Павел резко обернулся, изумленный тем, что не слышал шагов за спиной:
– Добрый… Откуда вы взялись?
– А вон оттуда, снизу, – Резвун кивнул на маленький катер, притулившийся к самому берегу.
Это был ресторанчик, один из многих подобных суденышек, пристроившихся на кромке воды и всю ночь принимавших посетителей. Иной раз там помещалось всего два-три столика, а то и просто стойка бара да бильярд, больше ничего. Неведомо, какой доход приносили они своим владельцам, скорее, это было место дружеских или интимных встреч, а вовсе не место для бурных пирушек. В таких ресторанах подавали мули – варенные со специями ракушки-перловицы, салаты, теплый хлеб с красным вином, картофель фри, ну и иногда, как признак особой утонченности, авокадо с креветками. Павел обожал такие ресторанчики за ощущение полной уединенности, которое в них испытывал. Садишься в уголке и держишь взглядом все окружающее пространство. Милое дело! Это тебе не фешенебельный ресторан, где в любую минуту к тебе может бесконтрольно приблизиться кто угодно, тут сам ощущаешь себя хозяином положения.

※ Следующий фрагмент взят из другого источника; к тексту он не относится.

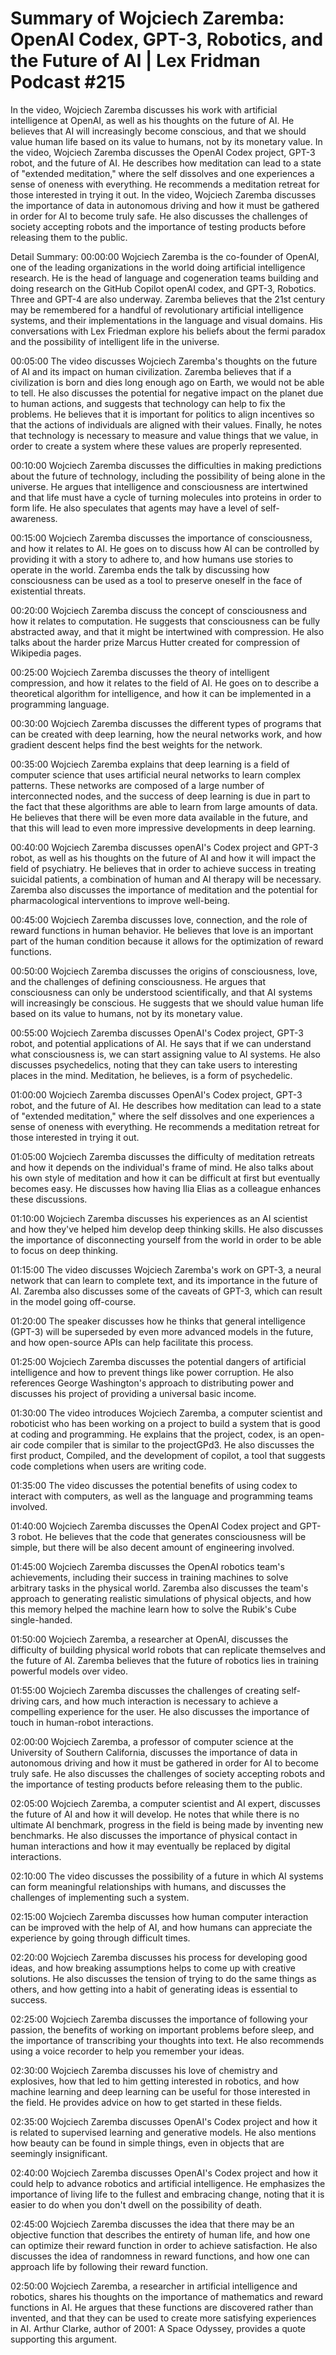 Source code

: # Summary of Wojciech Zaremba: OpenAI Codex, GPT-3, Robotics, and the Future of AI | Lex Fridman Podcast #215

In the video, Wojciech Zaremba discusses his work with artificial intelligence at OpenAI, as well as his thoughts on the future of AI. He believes that AI will increasingly become conscious, and that we should value human life based on its value to humans, not by its monetary value.
In the video, Wojciech Zaremba discusses the OpenAI Codex project, GPT-3 robot, and the future of AI. He describes how meditation can lead to a state of "extended meditation," where the self dissolves and one experiences a sense of oneness with everything. He recommends a meditation retreat for those interested in trying it out.
In the video, Wojciech Zaremba discusses the importance of data in autonomous driving and how it must be gathered in order for AI to become truly safe. He also discusses the challenges of society accepting robots and the importance of testing products before releasing them to the public.

Detail Summary: 
00:00:00
Wojciech Zaremba is the co-founder of OpenAI, one of the leading organizations in the world doing artificial intelligence research. He is the head of language and cogeneration teams building and doing research on the GitHub Copilot openAI codex, and GPT-3, Robotics. Three and GPT-4 are also underway. Zaremba believes that the 21st century may be remembered for a handful of revolutionary artificial intelligence systems, and their implementations in the language and visual domains. His conversations with Lex Friedman explore his beliefs about the fermi paradox and the possibility of intelligent life in the universe.

00:05:00
The video discusses Wojciech Zaremba's thoughts on the future of AI and its impact on human civilization. Zaremba believes that if a civilization is born and dies long enough ago on Earth, we would not be able to tell. He also discusses the potential for negative impact on the planet due to human actions, and suggests that technology can help to fix the problems. He believes that it is important for politics to align incentives so that the actions of individuals are aligned with their values. Finally, he notes that technology is necessary to measure and value things that we value, in order to create a system where these values are properly represented.

00:10:00
Wojciech Zaremba discusses the difficulties in making predictions about the future of technology, including the possibility of being alone in the universe. He argues that intelligence and consciousness are intertwined and that life must have a cycle of turning molecules into proteins in order to form life. He also speculates that agents may have a level of self-awareness.

00:15:00
Wojciech Zaremba discusses the importance of consciousness, and how it relates to AI. He goes on to discuss how AI can be controlled by providing it with a story to adhere to, and how humans use stories to operate in the world. Zaremba ends the talk by discussing how consciousness can be used as a tool to preserve oneself in the face of existential threats.

00:20:00
Wojciech Zaremba discuss the concept of consciousness and how it relates to computation. He suggests that consciousness can be fully abstracted away, and that it might be intertwined with compression. He also talks about the harder prize Marcus Hutter created for compression of Wikipedia pages.

00:25:00
Wojciech Zaremba discusses the theory of intelligent compression, and how it relates to the field of AI. He goes on to describe a theoretical algorithm for intelligence, and how it can be implemented in a programming language.

00:30:00
Wojciech Zaremba discusses the different types of programs that can be created with deep learning, how the neural networks work, and how gradient descent helps find the best weights for the network.

00:35:00
Wojciech Zaremba explains that deep learning is a field of computer science that uses artificial neural networks to learn complex patterns. These networks are composed of a large number of interconnected nodes, and the success of deep learning is due in part to the fact that these algorithms are able to learn from large amounts of data. He believes that there will be even more data available in the future, and that this will lead to even more impressive developments in deep learning.

00:40:00
Wojciech Zaremba discusses openAI's Codex project and GPT-3 robot, as well as his thoughts on the future of AI and how it will impact the field of psychiatry. He believes that in order to achieve success in treating suicidal patients, a combination of human and AI therapy will be necessary. Zaremba also discusses the importance of meditation and the potential for pharmacological interventions to improve well-being.

00:45:00
Wojciech Zaremba discusses love, connection, and the role of reward functions in human behavior. He believes that love is an important part of the human condition because it allows for the optimization of reward functions.

00:50:00
Wojciech Zaremba discusses the origins of consciousness, love, and the challenges of defining consciousness. He argues that consciousness can only be understood scientifically, and that AI systems will increasingly be conscious. He suggests that we should value human life based on its value to humans, not by its monetary value.

00:55:00
Wojciech Zaremba discusses OpenAI's Codex project, GPT-3 robot, and potential applications of AI. He says that if we can understand what consciousness is, we can start assigning value to AI systems. He also discusses psychedelics, noting that they can take users to interesting places in the mind. Meditation, he believes, is a form of psychedelic.

01:00:00
Wojciech Zaremba discusses OpenAI's Codex project, GPT-3 robot, and the future of AI. He describes how meditation can lead to a state of "extended meditation," where the self dissolves and one experiences a sense of oneness with everything. He recommends a meditation retreat for those interested in trying it out.

01:05:00
Wojciech Zaremba discusses the difficulty of meditation retreats and how it depends on the individual's frame of mind. He also talks about his own style of meditation and how it can be difficult at first but eventually becomes easy. He discusses how having Ilia Elias as a colleague enhances these discussions.

01:10:00
Wojciech Zaremba discusses his experiences as an AI scientist and how they've helped him develop deep thinking skills. He also discusses the importance of disconnecting yourself from the world in order to be able to focus on deep thinking.

01:15:00
The video discusses Wojciech Zaremba's work on GPT-3, a neural network that can learn to complete text, and its importance in the future of AI. Zaremba also discusses some of the caveats of GPT-3, which can result in the model going off-course.

01:20:00
The speaker discusses how he thinks that general intelligence (GPT-3) will be superseded by even more advanced models in the future, and how open-source APIs can help facilitate this process.

01:25:00
Wojciech Zaremba discusses the potential dangers of artificial intelligence and how to prevent things like power corruption. He also references George Washington's approach to distributing power and discusses his project of providing a universal basic income.

01:30:00
The video introduces Wojciech Zaremba, a computer scientist and roboticist who has been working on a project to build a system that is good at coding and programming. He explains that the project, codex, is an open-air code compiler that is similar to the projectGPd3. He also discusses the first product, Compiled, and the development of copilot, a tool that suggests code completions when users are writing code.

01:35:00
The video discusses the potential benefits of using codex to interact with computers, as well as the language and programming teams involved.

01:40:00
Wojciech Zaremba discusses the OpenAI Codex project and GPT-3 robot. He believes that the code that generates consciousness will be simple, but there will be also decent amount of engineering involved.

01:45:00
Wojciech Zaremba discusses the OpenAI robotics team's achievements, including their success in training machines to solve arbitrary tasks in the physical world. Zaremba also discusses the team's approach to generating realistic simulations of physical objects, and how this memory helped the machine learn how to solve the Rubik's Cube single-handed.

01:50:00
Wojciech Zaremba, a researcher at OpenAI, discusses the difficulty of building physical world robots that can replicate themselves and the future of AI. Zaremba believes that the future of robotics lies in training powerful models over video.

01:55:00
Wojciech Zaremba discusses the challenges of creating self-driving cars, and how much interaction is necessary to achieve a compelling experience for the user. He also discusses the importance of touch in human-robot interactions.

02:00:00
Wojciech Zaremba, a professor of computer science at the University of Southern California, discusses the importance of data in autonomous driving and how it must be gathered in order for AI to become truly safe. He also discusses the challenges of society accepting robots and the importance of testing products before releasing them to the public.

02:05:00
Wojciech Zaremba, a computer scientist and AI expert, discusses the future of AI and how it will develop. He notes that while there is no ultimate AI benchmark, progress in the field is being made by inventing new benchmarks. He also discusses the importance of physical contact in human interactions and how it may eventually be replaced by digital interactions.

02:10:00
The video discusses the possibility of a future in which AI systems can form meaningful relationships with humans, and discusses the challenges of implementing such a system.

02:15:00
Wojciech Zaremba discusses how human computer interaction can be improved with the help of AI, and how humans can appreciate the experience by going through difficult times.

02:20:00
Wojciech Zaremba discusses his process for developing good ideas, and how breaking assumptions helps to come up with creative solutions. He also discusses the tension of trying to do the same things as others, and how getting into a habit of generating ideas is essential to success.

02:25:00
Wojciech Zaremba discusses the importance of following your passion, the benefits of working on important problems before sleep, and the importance of transcribing your thoughts into text. He also recommends using a voice recorder to help you remember your ideas.

02:30:00
Wojciech Zaremba discusses his love of chemistry and explosives, how that led to him getting interested in robotics, and how machine learning and deep learning can be useful for those interested in the field. He provides advice on how to get started in these fields.

02:35:00
Wojciech Zaremba discusses OpenAI's Codex project and how it is related to supervised learning and generative models. He also mentions how beauty can be found in simple things, even in objects that are seemingly insignificant.

02:40:00
Wojciech Zaremba discusses OpenAI's Codex project and how it could help to advance robotics and artificial intelligence. He emphasizes the importance of living life to the fullest and embracing change, noting that it is easier to do when you don't dwell on the possibility of death.

02:45:00
Wojciech Zaremba discusses the idea that there may be an objective function that describes the entirety of human life, and how one can optimize their reward function in order to achieve satisfaction. He also discusses the idea of randomness in reward functions, and how one can approach life by following their reward function.

02:50:00
Wojciech Zaremba, a researcher in artificial intelligence and robotics, shares his thoughts on the importance of mathematics and reward functions in AI. He argues that these functions are discovered rather than invented, and that they can be used to create more satisfying experiences in AI. Arthur Clarke, author of 2001: A Space Odyssey, provides a quote supporting this argument.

Этот «пункт приема пищи» под названием «Petit riche», «Маленький богач», особенно нравился ему. И мули здесь были просто отменные, и место тихое, народу после полуночи практически никакого, и строение набережной подходящее… Собственно, поэтому он и назначил встречу Резвуну именно здесь. Но все же как так вышло, что ему удалось подойти к Павлу бесшумно и незаметно? Ведь не зря Малюта явился за четверть часа и держал, постоянно контролировал все подходы. Он поступал так по привычке, а вовсе не из недоверия к Резвуну, однако сейчас почувствовал себя крайне неуютно, как будто открылся противнику.
Ладно, не комплексуй, Малюта. Резвун тебе не противник – напротив, жизнь этого человека зависит от тебя, от твоей доброй или недоброй воли. Стоит тебе вот сейчас, словно невзначай, опустить руку в карман и…
– А что это у вас? – спросил он, кивком указывая на плоский чемоданчик, с которым явился Резвун. – Ноутбук, что ли?
– Он самый. Я его во все поездки беру с собой. Удобнейшая вещь. Хочу вам одну дискетку показать, настолько интересная дискетка, что нет терпежу ждать. Понимаете, у нас там, в оргкомитете, стоят компьютеры для участников фестиваля. Связь с Интернетом бесплатная. Ну я слазил в свой почтовый ящик, а там… «мыло» из Нижнего. От друга Гриши. Я его на дискету сбросил и немедля вам в клювике притащил. Понимаете, у меня такое впечатление, что Гриша свои замыслы в корне изменил. Давайте присядем… Может, вон туда, на лавочку, поднимемся? – Он указал чуть вверх, на набережную, где под платанами и впрямь стояли чистенькие многочисленные лавочки для отдыха добропорядочных нантцев.
– Как изменил? – недоверчиво пробормотал Павел, не трогаясь с места. – С чего вы взяли? И даже если бы он их изменил, он, наверное, сообщил бы об этом прежде всего мне, а не вам.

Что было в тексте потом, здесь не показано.